WORK TASK
Each line of the data below from the one holding "### Payments Page" to the one holding "- ✅ تاريخ الدفع (Payment Date)", inclusive, is to be reproduced exactly; no other line belongs in the answer.

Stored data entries

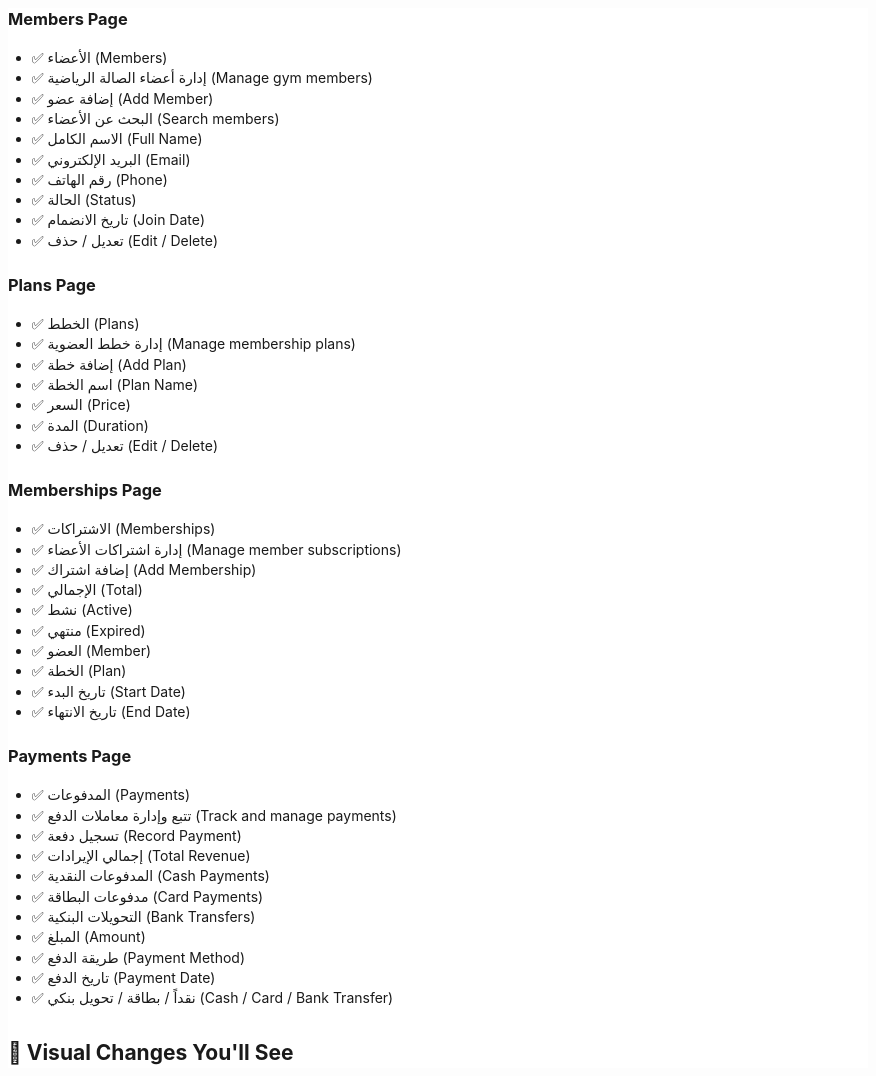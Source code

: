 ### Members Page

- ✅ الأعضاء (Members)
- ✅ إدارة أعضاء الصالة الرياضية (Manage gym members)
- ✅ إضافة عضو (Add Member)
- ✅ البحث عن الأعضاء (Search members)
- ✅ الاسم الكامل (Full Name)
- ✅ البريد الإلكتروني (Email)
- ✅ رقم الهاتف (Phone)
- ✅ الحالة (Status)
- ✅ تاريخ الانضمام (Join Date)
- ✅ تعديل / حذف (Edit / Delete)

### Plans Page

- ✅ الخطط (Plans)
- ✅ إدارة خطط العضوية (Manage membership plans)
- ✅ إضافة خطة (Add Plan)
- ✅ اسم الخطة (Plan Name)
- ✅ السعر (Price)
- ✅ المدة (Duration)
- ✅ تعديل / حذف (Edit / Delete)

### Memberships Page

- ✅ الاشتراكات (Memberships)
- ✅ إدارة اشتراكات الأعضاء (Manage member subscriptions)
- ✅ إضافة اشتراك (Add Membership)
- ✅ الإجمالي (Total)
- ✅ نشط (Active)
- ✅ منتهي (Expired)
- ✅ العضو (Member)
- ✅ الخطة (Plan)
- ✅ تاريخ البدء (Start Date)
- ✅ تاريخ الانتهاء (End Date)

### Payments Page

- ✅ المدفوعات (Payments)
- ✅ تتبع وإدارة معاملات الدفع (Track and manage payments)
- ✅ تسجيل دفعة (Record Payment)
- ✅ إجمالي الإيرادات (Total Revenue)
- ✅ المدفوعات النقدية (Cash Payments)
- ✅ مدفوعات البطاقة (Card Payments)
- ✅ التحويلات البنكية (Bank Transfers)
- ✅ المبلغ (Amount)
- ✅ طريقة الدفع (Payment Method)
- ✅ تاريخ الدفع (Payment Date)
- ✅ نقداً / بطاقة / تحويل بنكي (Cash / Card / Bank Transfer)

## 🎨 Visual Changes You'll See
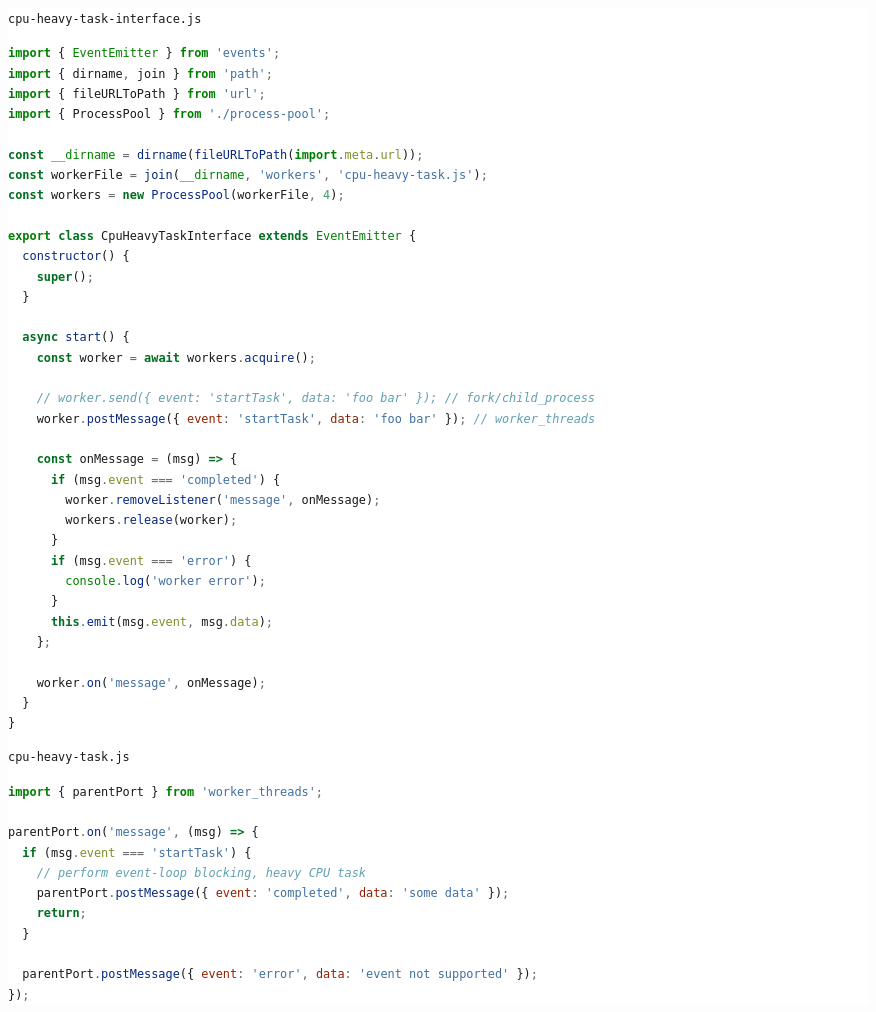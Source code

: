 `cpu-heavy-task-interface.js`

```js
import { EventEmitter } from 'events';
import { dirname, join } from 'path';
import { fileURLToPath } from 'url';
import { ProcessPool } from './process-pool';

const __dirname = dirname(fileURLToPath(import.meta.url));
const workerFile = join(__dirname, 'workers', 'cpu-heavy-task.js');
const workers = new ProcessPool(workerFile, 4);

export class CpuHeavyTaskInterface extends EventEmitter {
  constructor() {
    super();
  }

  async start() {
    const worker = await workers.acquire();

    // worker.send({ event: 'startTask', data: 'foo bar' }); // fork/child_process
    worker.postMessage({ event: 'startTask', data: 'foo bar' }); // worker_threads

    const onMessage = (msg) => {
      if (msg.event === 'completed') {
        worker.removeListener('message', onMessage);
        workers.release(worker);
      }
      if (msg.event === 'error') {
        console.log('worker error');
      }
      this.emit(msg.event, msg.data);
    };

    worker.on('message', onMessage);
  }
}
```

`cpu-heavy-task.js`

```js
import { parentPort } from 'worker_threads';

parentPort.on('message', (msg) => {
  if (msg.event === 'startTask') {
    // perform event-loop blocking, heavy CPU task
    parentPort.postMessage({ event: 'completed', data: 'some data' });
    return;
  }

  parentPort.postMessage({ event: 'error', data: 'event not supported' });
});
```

REPLY
### Payments Page

- ✅ المدفوعات (Payments)
- ✅ تتبع وإدارة معاملات الدفع (Track and manage payments)
- ✅ تسجيل دفعة (Record Payment)
- ✅ إجمالي الإيرادات (Total Revenue)
- ✅ المدفوعات النقدية (Cash Payments)
- ✅ مدفوعات البطاقة (Card Payments)
- ✅ التحويلات البنكية (Bank Transfers)
- ✅ المبلغ (Amount)
- ✅ طريقة الدفع (Payment Method)
- ✅ تاريخ الدفع (Payment Date)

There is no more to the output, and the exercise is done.